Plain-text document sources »
════════════════

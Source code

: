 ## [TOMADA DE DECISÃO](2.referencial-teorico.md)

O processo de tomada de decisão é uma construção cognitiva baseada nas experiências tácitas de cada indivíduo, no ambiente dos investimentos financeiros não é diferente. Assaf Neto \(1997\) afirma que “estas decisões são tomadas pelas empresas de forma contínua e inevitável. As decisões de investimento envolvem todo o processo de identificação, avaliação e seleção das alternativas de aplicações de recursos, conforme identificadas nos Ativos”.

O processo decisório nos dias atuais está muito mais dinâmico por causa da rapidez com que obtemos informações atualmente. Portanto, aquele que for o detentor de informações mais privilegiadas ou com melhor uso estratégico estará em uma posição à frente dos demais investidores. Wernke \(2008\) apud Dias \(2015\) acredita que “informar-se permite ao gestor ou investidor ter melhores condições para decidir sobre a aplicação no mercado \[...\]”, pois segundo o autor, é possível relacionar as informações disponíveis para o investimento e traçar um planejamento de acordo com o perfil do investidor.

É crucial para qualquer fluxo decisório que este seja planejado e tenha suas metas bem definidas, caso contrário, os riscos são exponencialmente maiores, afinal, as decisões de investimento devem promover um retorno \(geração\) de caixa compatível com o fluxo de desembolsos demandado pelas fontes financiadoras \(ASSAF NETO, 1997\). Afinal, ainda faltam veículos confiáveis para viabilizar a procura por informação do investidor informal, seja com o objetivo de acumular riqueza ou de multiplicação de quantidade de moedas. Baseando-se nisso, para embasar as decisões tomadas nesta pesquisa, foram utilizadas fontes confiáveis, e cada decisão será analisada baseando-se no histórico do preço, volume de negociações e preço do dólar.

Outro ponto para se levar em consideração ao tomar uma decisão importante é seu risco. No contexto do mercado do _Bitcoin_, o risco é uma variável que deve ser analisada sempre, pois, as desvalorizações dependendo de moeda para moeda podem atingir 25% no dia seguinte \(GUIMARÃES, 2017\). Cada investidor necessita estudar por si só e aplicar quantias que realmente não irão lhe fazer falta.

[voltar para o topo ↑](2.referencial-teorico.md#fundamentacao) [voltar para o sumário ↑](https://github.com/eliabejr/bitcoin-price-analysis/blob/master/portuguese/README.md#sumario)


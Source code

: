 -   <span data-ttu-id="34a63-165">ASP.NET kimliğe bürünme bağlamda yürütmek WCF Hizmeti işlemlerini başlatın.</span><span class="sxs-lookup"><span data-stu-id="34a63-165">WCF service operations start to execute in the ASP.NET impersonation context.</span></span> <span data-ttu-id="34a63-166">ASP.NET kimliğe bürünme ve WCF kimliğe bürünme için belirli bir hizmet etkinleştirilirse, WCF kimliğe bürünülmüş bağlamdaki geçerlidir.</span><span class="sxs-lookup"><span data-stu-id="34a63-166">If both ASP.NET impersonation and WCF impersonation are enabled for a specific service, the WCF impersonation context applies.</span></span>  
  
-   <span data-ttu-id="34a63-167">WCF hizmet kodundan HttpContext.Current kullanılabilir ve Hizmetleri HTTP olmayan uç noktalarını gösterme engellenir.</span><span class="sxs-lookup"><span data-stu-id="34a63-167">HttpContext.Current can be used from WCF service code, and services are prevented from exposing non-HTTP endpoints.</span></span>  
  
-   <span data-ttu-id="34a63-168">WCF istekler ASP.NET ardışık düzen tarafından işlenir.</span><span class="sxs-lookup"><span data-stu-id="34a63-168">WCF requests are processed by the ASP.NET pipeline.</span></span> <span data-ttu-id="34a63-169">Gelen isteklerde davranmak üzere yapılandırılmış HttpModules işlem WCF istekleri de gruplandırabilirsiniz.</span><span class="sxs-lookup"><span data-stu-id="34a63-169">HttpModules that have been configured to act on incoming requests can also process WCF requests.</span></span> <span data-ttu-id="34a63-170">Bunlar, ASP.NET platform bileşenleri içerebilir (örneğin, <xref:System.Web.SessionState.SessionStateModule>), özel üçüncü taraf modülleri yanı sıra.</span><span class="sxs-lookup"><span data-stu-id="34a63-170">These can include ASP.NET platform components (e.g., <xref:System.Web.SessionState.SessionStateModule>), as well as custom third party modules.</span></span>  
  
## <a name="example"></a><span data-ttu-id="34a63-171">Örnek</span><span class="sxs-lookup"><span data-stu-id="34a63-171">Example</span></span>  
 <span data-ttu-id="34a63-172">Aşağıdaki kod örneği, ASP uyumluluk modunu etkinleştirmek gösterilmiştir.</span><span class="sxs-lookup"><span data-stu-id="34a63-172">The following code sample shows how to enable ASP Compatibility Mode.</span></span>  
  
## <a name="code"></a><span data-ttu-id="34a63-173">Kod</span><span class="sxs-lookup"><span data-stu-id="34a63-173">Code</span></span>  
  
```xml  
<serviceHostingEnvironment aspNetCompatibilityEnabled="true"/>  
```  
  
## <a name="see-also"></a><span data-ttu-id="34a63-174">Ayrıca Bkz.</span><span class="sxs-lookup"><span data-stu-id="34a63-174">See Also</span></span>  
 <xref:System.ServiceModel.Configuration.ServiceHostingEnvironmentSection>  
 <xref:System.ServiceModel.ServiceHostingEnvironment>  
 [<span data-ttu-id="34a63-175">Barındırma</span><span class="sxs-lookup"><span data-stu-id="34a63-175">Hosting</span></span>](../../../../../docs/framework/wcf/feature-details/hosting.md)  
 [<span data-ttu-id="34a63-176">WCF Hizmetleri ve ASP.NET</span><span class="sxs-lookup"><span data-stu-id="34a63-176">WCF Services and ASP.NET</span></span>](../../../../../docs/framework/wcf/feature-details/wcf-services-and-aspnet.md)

════════════════

ACTIVITY »
Within the data above, how many lines include the word "teorico"? Respond with the number only.

RESULT OF THIS TASK »
2